NeurIPS Conference 2022 Conference Paper

Hyperbolic Feature Augmentation via Distribution Estimation and Infinite Sampling on Manifolds

  • Zhi Gao
  • Yuwei Wu
  • Yunde Jia
  • Mehrtash Harandi

Learning in hyperbolic spaces has attracted growing attention recently, owing to their capabilities in capturing hierarchical structures of data. However, existing learning algorithms in the hyperbolic space tend to overfit when limited data is given. In this paper, we propose a hyperbolic feature augmentation method that generates diverse and discriminative features in the hyperbolic space to combat overfitting. We employ a wrapped hyperbolic normal distribution to model augmented features, and use a neural ordinary differential equation module that benefits from meta-learning to estimate the distribution. This is to reduce the bias of estimation caused by the scarcity of data. We also derive an upper bound of the augmentation loss, which enables us to train a hyperbolic model by using an infinite number of augmentations.

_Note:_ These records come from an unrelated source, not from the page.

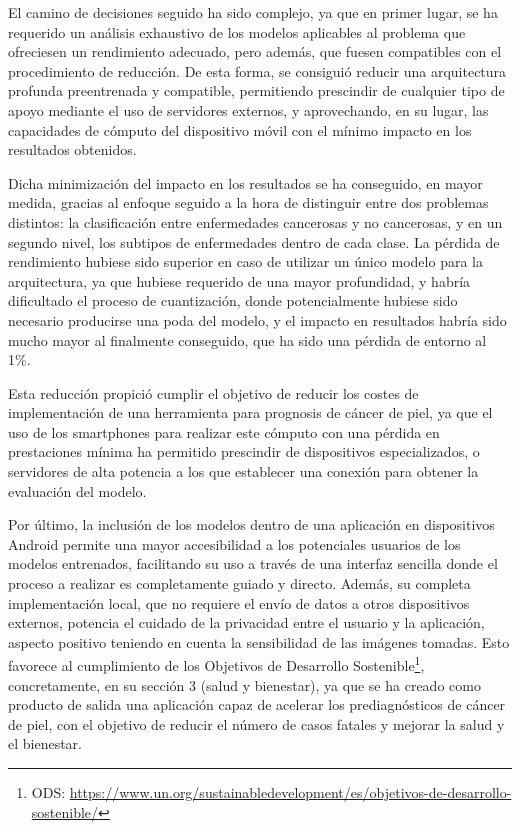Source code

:  El camino de decisiones seguido ha sido complejo, ya que en primer lugar, se ha requerido un análisis exhaustivo de los modelos aplicables al problema que ofreciesen un rendimiento adecuado, pero además, que fuesen compatibles con el procedimiento de reducción. De esta forma, se consiguió reducir una arquitectura profunda preentrenada y compatible, permitiendo prescindir de cualquier tipo de apoyo mediante el uso de servidores externos, y aprovechando, en su lugar, las capacidades de cómputo del dispositivo móvil con el mínimo impacto en los resultados obtenidos.

Dicha minimización del impacto en los resultados se ha conseguido, en mayor medida, gracias al enfoque seguido a la hora de distinguir entre dos problemas distintos: la clasificación entre enfermedades cancerosas y no cancerosas, y en un segundo nivel, los subtipos de enfermedades dentro de cada clase. La pérdida de rendimiento hubiese sido superior en caso de utilizar un único modelo para la arquitectura, ya que hubiese requerido de una mayor profundidad, y habría dificultado el proceso de cuantización, donde potencialmente hubiese sido necesario producirse una poda del modelo, y el impacto en resultados habría sido mucho mayor al finalmente conseguido, que ha sido una pérdida de entorno al 1\%. 

Esta reducción propició cumplir el objetivo de reducir los costes de implementación de una herramienta para prognosis de cáncer de piel, ya que el uso de los smartphones para realizar este cómputo con una pérdida en prestaciones mínima ha permitido prescindir de dispositivos especializados, o servidores de alta potencia a los que establecer una conexión para obtener la evaluación del modelo. 

Por último, la inclusión de los modelos dentro de una aplicación en dispositivos Android permite una mayor accesibilidad a los potenciales usuarios de los modelos entrenados, facilitando su uso a través de una interfaz sencilla donde el proceso a realizar es completamente guiado y directo. Además, su completa implementación local, que no requiere el envío de datos a otros dispositivos externos, potencia el cuidado de la privacidad entre el usuario y la aplicación, aspecto positivo teniendo en cuenta la sensibilidad de las imágenes tomadas. Esto favorece al cumplimiento de los Objetivos de Desarrollo Sostenible\footnote{ODS: \url{https://www.un.org/sustainabledevelopment/es/objetivos-de-desarrollo-sostenible/}}, concretamente, en su sección 3 (salud y bienestar), ya que se ha creado como producto de salida una aplicación capaz de acelerar los prediagnósticos de cáncer de piel, con el objetivo de reducir el número de casos fatales y mejorar la salud y el bienestar.

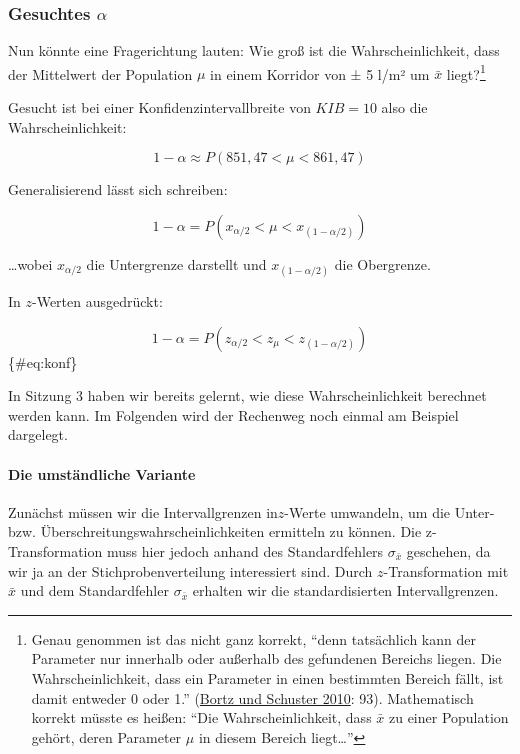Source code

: \documentclass[
  ngerman,
]{article}
\begin{document}
\hypertarget{gesuchtes-alpha}{%
\subsubsection{\texorpdfstring{Gesuchtes \(\alpha\)}{Gesuchtes \textbackslash alpha}}\label{gesuchtes-alpha}}

Nun könnte eine Fragerichtung lauten: Wie groß ist die Wahrscheinlichkeit, dass der Mittelwert der Population \(\mu\) in einem Korridor von ± 5 l/m² um \(\bar{x}\) liegt?\footnote{Genau genommen ist das nicht ganz korrekt, ``denn tatsächlich kann der Parameter nur innerhalb oder außerhalb des gefundenen Bereichs liegen. Die Wahrscheinlichkeit, dass ein Parameter in einen bestimmten Bereich fällt, ist damit entweder 0 oder 1.'' (\protect\hyperlink{ref-bortz}{Bortz und Schuster 2010}: 93). Mathematisch korrekt müsste es heißen: ``Die Wahrscheinlichkeit, dass \(\bar{x}\) zu einer Population gehört, deren Parameter \(\mu\) in diesem Bereich liegt\ldots{}''}

Gesucht ist bei einer Konfidenzintervallbreite von \(\textit{KIB}=10\) also die Wahrscheinlichkeit:

\nopagebreak

\[1-\alpha\approx P(851{,}47 < \mu < 861{,}47)\]

Generalisierend lässt sich schreiben:

\nopagebreak

\[
1-\alpha=P(x_{\alpha/2} < \mu < x_{(1-\alpha/2)})
\]

\nopagebreak

\ldots wobei \(x_{\alpha/2}\) die Untergrenze darstellt und \(x_{(1-\alpha/2)}\) die Obergrenze.

In \(z\)-Werten ausgedrückt:

\nopagebreak

\[
1-\alpha=P(z_{\alpha/2} < z_{\mu} < z_{(1-\alpha/2)})
\]\{\#eq:konf\}

In Sitzung 3 haben wir bereits gelernt, wie diese Wahrscheinlichkeit berechnet werden kann. Im Folgenden wird der Rechenweg noch einmal am Beispiel dargelegt.

\hypertarget{die-umstuxe4ndliche-variante}{%
\paragraph{Die umständliche Variante}\label{die-umstuxe4ndliche-variante}}

Zunächst müssen wir die Intervallgrenzen in\(z\)-Werte umwandeln, um die Unter- bzw. Überschreitungswahrscheinlichkeiten ermitteln zu können. Die z-Transformation muss hier jedoch anhand des Standardfehlers \(\sigma_{\bar{x}}\) geschehen, da wir ja an der Stichprobenverteilung interessiert sind. Durch \(z\)-Transformation mit \(\bar{x}\) und dem Standardfehler \(\sigma_{\bar{x}}\) erhalten wir die standardisierten Intervallgrenzen.
\end{document}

Experiments on few-shot learning and continual learning tasks show that our method significantly improves the performance of hyperbolic algorithms in scarce data regimes.

AAAI Conference 2021 Conference Paper

Learning a Gradient-free Riemannian Optimizer on Tangent Spaces

  • Xiaomeng Fan
  • Zhi Gao
  • Yuwei Wu
  • Yunde Jia
  • Mehrtash Harandi

A principal way of addressing constrained optimization problems is to model them as problems on Riemannian manifolds. Recently, Riemannian meta-optimization provides a promising way for solving constrained optimization problems by learning optimizers on Riemannian manifolds in a datadriven fashion, making it possible to design task-specific constrained optimizers. A close look at the Riemannian metaoptimization reveals that learning optimizers on Riemannian manifolds needs to differentiate through the nonlinear Riemannian optimization, which is complex and computationally expensive. In this paper, we propose a simple yet efficient Riemannian meta-optimization method that learns to optimize on tangent spaces of manifolds. In doing so, we present a gradient-free optimizer on tangent spaces, which takes parameters of the model along with the training data as inputs, and generates the updated parameters directly. As a result, the constrained optimization is transformed from Riemannian manifolds to tangent spaces where complex Riemannian operations (e. g. , retraction operations) are removed from the optimizer, and learning the optimizer does not need to differentiate through the Riemannian optimization. We empirically show that our method brings efficient learning of the optimizer, while enjoying a good optimization trajectory in a data-driven manner.

AAAI Conference 2020 Conference Paper

Revisiting Bilinear Pooling: A Coding Perspective

  • Zhi Gao
  • Yuwei Wu
  • Xiaoxun Zhang
  • Jindou Dai
  • Yunde Jia
  • Mehrtash Harandi

Bilinear pooling has achieved state-of-the-art performance on fusing features in various machine learning tasks, owning to its ability to capture complex associations between features. Despite the success, bilinear pooling suffers from redundancy and burstiness issues, mainly due to the rank-one property of the resulting representation. In this paper, we prove that bilinear pooling is indeed a similarity-based coding-pooling formulation. This establishment then enables us to devise a new feature fusion algorithm, the factorized bilinear coding (FBC) method, to overcome the drawbacks of the bilinear pooling. We show that FBC can generate compact and discriminative representations with substantially fewer parameters. Experiments on two challenging tasks, namely image classification and visual question answering, demonstrate that our method surpasses the bilinear pooling technique by a large margin.